“We believed the status quo provided poor service, poor interest rates along with too many, and too expensive, fees and charges,” said Kerry Boielle – Head of Lending at Kiwibank – by way of explaining the reason for the 2002 launch.
“The growth was a minimum 100,000 new customers a year for many years and we now have nearly 900,000 customers (one in four of every New Zealander who has a bank account). The quantum switch was driven by dissatisfaction with the existing foreign-owned banks and support for a Kiwi challenger.”
How does Kiwibank have strategic digital advantage?
“Digital disruption” is a current buzzword in the financial services industry, but strategic digital advantage across the industry has been quietly building for many years; something that has held Kiwibank in good stead was its early recognition of the value in innovation.
“Kiwibank had the technology to be innovative and knew before it launched that IT was going to lead massive changes in how customers interfaced with their banks,” said Ms Boielle.

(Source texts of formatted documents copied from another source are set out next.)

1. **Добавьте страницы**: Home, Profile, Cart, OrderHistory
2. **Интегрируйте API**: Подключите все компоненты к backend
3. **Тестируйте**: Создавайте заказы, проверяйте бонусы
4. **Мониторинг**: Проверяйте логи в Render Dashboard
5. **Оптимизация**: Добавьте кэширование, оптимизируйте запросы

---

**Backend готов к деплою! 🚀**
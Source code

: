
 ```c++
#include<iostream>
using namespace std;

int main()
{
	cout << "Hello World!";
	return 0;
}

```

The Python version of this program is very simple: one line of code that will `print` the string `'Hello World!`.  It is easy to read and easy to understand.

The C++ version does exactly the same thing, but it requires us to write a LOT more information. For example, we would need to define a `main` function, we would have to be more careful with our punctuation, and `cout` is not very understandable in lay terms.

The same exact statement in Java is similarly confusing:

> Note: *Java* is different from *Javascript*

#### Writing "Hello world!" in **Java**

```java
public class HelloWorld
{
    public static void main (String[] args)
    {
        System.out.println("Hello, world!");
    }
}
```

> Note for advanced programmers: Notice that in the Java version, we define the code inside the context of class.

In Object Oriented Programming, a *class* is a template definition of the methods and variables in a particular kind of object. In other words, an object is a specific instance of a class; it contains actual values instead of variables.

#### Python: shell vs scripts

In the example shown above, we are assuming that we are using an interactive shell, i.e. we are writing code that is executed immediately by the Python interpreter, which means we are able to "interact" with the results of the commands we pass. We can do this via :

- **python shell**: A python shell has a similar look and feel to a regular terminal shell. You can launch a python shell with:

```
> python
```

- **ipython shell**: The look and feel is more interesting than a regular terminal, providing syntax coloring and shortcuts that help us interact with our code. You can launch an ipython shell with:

Indeed, Kiwibank was the first to launch real time mobile phone banking. Another recent example of innovation is Kiwibank’s Home Hunter app – a mobile app that can enable any New Zealander to use their smartphone or tablet to find a house, get the estimated sale price and apply for pre-approval in minutes – and which won a Canstar Innovation Excellence Award in 2014.
Who else provides innovation in New Zealand financial services?
Innovation is not solely a Kiwibank domain of course. Some other notable recent innovations in the New Zealand financial services industry include Westpac’s Augmented Reality andASB’s PayTag. There are also plenty of Fintech startups eyeing the lucrative industry that is financial services. One advantage that incumbents have though is an established customer base which, if kept happy, provides protection against digital challengers.
“We have been at the forefront of technological innovation ever since (our launch) and intend to stay there,” said Ms Boielle.